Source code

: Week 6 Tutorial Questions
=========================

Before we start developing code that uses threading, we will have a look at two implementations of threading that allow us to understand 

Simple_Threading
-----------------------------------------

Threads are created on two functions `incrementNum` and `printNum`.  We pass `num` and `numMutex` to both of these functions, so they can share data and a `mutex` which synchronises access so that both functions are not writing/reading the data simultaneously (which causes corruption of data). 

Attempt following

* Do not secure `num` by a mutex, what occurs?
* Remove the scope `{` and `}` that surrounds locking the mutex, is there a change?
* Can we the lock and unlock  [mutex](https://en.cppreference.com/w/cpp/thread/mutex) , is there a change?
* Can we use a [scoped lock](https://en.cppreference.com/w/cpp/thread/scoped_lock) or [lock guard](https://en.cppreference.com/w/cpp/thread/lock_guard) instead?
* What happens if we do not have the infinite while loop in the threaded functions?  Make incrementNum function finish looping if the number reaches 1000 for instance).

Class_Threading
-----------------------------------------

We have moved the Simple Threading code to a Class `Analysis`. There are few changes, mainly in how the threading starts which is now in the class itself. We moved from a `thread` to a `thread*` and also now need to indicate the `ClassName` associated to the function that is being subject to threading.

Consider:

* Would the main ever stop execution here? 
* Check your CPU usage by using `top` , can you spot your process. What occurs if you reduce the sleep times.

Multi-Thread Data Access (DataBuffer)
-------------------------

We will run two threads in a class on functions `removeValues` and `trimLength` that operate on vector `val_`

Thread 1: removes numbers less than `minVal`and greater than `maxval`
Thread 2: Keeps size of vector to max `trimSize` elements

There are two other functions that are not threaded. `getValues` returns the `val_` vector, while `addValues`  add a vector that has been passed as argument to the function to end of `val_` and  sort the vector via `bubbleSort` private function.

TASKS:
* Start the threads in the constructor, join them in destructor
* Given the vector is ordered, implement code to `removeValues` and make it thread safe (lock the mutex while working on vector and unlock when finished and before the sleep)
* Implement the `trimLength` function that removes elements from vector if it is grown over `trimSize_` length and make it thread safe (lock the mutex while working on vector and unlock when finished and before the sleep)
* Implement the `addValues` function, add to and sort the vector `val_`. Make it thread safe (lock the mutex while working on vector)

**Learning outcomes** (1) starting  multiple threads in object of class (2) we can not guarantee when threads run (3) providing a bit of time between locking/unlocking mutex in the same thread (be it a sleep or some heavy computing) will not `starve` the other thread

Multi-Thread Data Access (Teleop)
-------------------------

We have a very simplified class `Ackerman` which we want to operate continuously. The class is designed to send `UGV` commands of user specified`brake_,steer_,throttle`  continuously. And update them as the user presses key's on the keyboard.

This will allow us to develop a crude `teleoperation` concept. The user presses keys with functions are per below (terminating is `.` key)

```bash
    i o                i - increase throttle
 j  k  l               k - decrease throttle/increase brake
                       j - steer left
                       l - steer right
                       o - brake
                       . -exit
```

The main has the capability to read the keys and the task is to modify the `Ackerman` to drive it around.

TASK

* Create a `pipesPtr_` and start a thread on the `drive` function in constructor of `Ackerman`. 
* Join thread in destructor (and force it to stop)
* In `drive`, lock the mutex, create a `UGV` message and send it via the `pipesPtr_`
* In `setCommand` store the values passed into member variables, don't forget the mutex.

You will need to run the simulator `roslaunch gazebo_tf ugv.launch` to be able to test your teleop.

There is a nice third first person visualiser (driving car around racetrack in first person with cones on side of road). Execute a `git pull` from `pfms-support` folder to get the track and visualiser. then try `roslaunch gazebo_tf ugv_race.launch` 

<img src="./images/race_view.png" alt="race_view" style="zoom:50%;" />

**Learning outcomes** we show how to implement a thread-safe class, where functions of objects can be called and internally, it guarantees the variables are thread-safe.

---

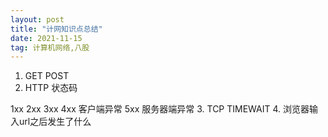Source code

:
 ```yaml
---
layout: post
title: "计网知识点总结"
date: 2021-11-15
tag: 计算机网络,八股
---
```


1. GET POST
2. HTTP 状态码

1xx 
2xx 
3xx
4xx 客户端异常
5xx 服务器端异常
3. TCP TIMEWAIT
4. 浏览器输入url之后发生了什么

* * *

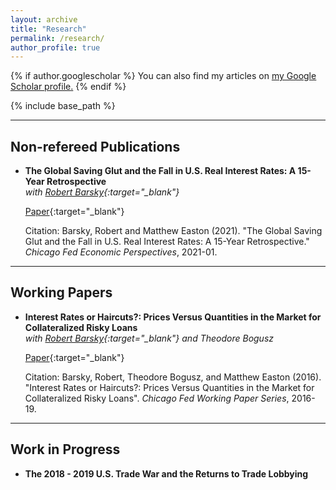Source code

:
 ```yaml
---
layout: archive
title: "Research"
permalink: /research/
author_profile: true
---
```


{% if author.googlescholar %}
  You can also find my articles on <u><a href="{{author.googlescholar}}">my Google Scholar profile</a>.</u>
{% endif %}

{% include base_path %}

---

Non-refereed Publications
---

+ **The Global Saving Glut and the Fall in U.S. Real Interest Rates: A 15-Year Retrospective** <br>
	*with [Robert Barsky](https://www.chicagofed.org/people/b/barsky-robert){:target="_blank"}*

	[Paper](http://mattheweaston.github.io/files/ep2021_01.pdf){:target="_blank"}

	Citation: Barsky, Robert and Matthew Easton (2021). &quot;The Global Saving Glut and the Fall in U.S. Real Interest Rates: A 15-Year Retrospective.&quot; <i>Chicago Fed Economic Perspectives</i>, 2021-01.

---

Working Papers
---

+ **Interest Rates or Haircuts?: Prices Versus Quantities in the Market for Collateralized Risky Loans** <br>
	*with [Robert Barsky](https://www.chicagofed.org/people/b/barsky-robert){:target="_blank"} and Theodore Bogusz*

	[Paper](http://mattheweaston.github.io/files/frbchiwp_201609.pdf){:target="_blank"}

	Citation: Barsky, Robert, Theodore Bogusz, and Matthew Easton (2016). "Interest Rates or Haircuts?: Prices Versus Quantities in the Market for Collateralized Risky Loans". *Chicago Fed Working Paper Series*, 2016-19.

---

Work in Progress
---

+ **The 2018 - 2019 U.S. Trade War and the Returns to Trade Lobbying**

Requirement:
Go through the entries above and count the lines holding the word "operate"; write nothing but the number.

Solution for this problem:
2